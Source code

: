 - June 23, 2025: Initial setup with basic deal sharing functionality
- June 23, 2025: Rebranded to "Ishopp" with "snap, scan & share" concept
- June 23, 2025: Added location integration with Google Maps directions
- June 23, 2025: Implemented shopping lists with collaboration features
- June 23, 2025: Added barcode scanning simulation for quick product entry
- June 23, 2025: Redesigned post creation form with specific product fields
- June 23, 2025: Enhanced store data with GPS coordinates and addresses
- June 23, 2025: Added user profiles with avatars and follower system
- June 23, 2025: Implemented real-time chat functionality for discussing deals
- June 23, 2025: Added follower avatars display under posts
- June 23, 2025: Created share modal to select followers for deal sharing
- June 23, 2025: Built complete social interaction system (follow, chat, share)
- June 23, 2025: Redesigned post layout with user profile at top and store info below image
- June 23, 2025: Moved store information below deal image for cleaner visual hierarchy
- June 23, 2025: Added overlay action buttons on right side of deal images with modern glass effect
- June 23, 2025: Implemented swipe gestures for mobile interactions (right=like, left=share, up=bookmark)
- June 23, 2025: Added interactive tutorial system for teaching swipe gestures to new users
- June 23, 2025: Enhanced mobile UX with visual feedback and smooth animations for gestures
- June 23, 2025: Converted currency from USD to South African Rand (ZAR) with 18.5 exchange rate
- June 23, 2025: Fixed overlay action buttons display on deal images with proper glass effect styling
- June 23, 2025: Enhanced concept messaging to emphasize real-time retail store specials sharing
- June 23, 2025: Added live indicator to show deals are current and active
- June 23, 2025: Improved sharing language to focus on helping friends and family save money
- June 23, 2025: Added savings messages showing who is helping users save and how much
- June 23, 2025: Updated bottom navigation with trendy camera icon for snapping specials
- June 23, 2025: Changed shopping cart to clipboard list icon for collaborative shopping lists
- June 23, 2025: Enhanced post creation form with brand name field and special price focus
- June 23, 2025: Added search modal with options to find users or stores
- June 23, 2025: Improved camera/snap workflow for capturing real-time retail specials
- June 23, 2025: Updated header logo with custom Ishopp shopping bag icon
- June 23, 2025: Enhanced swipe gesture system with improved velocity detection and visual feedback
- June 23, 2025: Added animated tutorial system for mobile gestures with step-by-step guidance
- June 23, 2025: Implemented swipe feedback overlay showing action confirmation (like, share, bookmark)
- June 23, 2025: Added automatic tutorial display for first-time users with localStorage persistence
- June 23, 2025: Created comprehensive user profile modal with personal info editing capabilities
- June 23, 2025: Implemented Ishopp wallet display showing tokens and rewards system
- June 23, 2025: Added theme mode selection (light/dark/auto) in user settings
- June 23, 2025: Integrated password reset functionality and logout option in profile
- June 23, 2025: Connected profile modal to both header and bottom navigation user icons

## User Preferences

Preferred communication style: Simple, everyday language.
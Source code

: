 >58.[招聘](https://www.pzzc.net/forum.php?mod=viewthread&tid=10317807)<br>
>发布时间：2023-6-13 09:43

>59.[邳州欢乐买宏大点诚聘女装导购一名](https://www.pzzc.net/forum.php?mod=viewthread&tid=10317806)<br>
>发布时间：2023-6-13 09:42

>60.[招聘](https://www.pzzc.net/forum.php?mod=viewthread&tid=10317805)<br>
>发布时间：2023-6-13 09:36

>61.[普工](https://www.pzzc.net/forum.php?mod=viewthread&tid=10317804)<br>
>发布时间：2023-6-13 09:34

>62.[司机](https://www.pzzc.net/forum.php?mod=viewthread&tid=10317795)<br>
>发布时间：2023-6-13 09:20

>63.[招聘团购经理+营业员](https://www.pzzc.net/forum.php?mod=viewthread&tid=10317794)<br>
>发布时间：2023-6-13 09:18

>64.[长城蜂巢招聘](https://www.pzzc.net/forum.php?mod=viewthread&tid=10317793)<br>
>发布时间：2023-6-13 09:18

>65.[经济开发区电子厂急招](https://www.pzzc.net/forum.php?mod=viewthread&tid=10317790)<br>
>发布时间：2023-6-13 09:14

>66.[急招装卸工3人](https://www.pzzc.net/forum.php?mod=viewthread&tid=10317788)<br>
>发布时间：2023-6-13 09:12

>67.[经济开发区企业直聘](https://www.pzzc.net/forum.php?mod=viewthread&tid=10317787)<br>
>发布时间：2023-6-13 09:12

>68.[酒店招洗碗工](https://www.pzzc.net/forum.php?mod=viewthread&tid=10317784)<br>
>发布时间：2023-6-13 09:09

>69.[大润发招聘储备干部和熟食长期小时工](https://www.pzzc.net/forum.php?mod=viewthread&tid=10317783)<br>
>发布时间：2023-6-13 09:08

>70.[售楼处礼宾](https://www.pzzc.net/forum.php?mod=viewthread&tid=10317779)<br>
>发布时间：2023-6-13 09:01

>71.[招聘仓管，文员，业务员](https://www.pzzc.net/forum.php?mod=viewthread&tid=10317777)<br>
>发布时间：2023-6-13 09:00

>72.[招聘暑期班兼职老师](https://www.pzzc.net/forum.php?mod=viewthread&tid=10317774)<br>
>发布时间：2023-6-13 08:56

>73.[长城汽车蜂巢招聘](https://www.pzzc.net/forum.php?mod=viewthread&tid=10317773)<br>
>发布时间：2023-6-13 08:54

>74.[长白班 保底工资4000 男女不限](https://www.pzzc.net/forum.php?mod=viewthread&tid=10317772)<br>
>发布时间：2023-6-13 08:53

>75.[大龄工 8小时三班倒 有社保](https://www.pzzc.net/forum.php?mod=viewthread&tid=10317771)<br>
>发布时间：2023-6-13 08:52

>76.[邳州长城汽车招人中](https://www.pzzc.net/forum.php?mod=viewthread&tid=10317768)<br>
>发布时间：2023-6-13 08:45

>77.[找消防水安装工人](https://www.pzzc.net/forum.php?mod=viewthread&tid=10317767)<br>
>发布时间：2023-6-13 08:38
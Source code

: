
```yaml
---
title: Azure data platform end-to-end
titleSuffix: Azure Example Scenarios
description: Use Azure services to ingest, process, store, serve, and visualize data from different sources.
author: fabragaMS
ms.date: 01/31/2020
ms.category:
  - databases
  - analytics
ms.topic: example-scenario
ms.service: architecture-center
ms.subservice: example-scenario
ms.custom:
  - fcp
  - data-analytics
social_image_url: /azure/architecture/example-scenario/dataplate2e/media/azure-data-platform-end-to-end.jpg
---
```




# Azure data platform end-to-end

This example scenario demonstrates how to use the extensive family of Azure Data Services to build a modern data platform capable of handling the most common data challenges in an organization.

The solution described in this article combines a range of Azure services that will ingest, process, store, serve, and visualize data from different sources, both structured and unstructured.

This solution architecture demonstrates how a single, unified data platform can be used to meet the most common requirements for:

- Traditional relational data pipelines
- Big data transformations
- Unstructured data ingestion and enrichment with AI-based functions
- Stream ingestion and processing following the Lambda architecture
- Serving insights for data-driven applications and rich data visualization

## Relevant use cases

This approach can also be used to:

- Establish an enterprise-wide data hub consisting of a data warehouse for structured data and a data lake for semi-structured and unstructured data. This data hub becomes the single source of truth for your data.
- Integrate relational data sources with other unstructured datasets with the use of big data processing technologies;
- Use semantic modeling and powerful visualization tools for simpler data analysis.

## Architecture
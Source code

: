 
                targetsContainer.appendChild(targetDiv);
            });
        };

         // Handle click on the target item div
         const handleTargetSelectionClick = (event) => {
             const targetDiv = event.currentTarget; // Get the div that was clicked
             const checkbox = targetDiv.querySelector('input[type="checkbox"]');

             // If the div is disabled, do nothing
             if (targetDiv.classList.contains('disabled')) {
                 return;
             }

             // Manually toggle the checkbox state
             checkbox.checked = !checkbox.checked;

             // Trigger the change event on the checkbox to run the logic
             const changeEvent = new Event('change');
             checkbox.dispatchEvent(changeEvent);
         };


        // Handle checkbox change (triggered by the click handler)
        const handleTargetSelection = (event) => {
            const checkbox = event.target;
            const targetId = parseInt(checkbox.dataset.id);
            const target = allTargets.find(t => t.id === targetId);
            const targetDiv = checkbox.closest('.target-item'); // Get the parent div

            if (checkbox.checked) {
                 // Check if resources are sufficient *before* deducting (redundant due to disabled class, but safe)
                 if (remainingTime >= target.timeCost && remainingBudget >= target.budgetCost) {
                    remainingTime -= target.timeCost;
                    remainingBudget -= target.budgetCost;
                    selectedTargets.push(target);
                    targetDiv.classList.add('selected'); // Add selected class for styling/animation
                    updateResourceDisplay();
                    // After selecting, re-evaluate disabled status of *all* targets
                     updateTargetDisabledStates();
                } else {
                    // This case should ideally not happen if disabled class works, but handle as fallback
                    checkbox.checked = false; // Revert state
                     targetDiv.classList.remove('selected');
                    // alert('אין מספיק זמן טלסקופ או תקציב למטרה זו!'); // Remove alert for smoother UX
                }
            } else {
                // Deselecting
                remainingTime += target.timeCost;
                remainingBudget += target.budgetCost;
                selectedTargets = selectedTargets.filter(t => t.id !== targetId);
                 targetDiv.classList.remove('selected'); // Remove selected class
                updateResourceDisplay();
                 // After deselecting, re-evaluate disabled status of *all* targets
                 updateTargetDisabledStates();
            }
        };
□ □ □ □ □
Give the exact lines, and only those, from the line containing "- Big data transformations" through the line containing "const handleTargetSelectionClick = (event)" in the entries above.

- Big data transformations
- Unstructured data ingestion and enrichment with AI-based functions
- Stream ingestion and processing following the Lambda architecture
- Serving insights for data-driven applications and rich data visualization

## Relevant use cases

This approach can also be used to:

- Establish an enterprise-wide data hub consisting of a data warehouse for structured data and a data lake for semi-structured and unstructured data. This data hub becomes the single source of truth for your data.
- Integrate relational data sources with other unstructured datasets with the use of big data processing technologies;
- Use semantic modeling and powerful visualization tools for simpler data analysis.

## Architecture
Source code

: 
                targetsContainer.appendChild(targetDiv);
            });
        };

         // Handle click on the target item div
         const handleTargetSelectionClick = (event) => {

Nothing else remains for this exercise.